There’s a good possibility that Harshwanti Bisht, 67, would have enjoyed a scholarly existence in academics, far from the world of high mountains that she’s best known for today.
A chance occurrence first took her to those ethereal heights. It left her enchanted and she decided to set her books aside in order to pursue her climbing goals.
Over the years, Bisht has had a number of firsts to her name. In 1981, she became the first woman alongside two others to stand on the summit of Nanda Devi — at 7,816 metres, it is the highest mountain completely within Indian territory. And last month, she was elected as president of the Indian Mountaineering Foundation (IMF), the first time a woman will be heading the body in its 60-year existence.
The fifth of seven siblings, Bisht had an itinerant existence during her younger days. Her father, Hoshiyar Singh Bisht’s employment with the Indian Army took the family across the country. After retiring as a major, he decided to settle down in Kotdwar, which lies at the foothills of the mountains of Uttarakhand.
The hills around town transformed into Bisht’s playground during the early days. She would be out and about, completely at home on treks, climbing trees to pluck fruits and tackling steep slopes with relative ease. But her focus during those days was always on academics.
“After finishing my Master’s degree, I wished to pursue a PhD in mountain tourism. I wanted to visit the mountains to get a firsthand experience of life there and asked my father to send someone to accompany me. He suggested that as a grown-up, I was capable of chasing these goals on my own,” Bisht recalls.
A few weeks before the conversation with her father, Bisht had attended a lecture on mountaineering delivered by Colonel LP Sharma, who was principal of the Nehru Institute of Mountaineering (NIM) at that time. She pondered over her options. A mountaineering course would give her the understanding of how big mountains were climbed, the process of organising expeditions, the money involved at each step along the way and how it benefited the local population. And of course, take her up close to the big mountains.
There were protests from her parents, who believed PhDs were to be pursued in the confines of libraries, while referring to research papers and books. The logic of pursuing a mountaineering course just didn’t cross their heads.
“But I was quite firm that I had to go. Tourism back then was Delhi, Agra and Fatehpur Sikri. I wanted to study tourism in the mountains and there was no literature on it. So it was up to me to observe things and write something about it,” she says.
The studies took a backseat for the moment. In 1978, Bisht pursued her basic mountaineering course at NIM and two years later, finished her advance course from the same institute.
“There were very few women climbing during those days. Most came from cities like Bombay and Calcutta (now Mumbai and Kolkata), rather than from the mountain regions,” she says.
In 1981, Bisht was invited to an alpine-style climbing camp in Uttarkashi. It was also where they selected the team for the Nanda Devi climb in August later that year. Bisht was picked on the 12-person team alongside five other women.
“My parents were really annoyed at this point.
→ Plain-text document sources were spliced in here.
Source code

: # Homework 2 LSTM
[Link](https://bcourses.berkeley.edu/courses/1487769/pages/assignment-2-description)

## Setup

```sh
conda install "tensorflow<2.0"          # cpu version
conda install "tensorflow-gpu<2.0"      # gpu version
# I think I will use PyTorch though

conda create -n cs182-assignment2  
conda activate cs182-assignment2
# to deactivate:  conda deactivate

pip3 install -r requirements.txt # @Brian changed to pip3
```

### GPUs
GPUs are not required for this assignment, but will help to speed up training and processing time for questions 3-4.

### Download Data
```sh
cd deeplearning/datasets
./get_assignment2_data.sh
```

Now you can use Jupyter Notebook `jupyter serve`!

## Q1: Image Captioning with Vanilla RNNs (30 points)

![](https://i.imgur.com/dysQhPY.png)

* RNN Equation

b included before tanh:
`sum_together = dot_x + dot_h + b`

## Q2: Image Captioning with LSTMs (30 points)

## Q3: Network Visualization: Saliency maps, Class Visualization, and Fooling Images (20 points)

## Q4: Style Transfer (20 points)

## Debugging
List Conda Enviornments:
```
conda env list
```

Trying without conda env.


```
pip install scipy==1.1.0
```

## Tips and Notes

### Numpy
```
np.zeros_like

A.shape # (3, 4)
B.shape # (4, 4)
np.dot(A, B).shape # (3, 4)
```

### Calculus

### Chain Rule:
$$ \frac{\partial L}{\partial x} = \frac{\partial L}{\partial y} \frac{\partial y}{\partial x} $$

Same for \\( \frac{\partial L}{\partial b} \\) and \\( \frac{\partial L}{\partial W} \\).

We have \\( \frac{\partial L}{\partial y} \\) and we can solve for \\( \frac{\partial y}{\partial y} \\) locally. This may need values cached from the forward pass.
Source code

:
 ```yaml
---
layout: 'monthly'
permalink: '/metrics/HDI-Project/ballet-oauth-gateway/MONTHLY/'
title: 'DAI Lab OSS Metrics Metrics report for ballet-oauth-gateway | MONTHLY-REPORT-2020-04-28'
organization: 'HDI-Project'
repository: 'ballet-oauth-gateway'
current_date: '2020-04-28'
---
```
They said I had joined the course to pursue my education and was now looking to climb mountains. I really had no answers for them, but I knew I had to go,” she says.
Nanda Devi lies in the Garhwal Himalaya and was first summited by Bill Tilman and Noel Odell in 1936. It was the highest mountain to be climbed, until the ascent of Everest in 1953. Locals in the region revere the mountain as a deity. In 1976, five years before Bisht and her team arrived at the mountain, American mountaineer Willi Unsoeld attempted a climb up the mountain alongside a team that included his daughter, Nanda Devi. After she perished on the mountain, a heart-wrenching episode that is now firmly a part of the mountain’s folklore, locals dissuaded other women from attempting the climb.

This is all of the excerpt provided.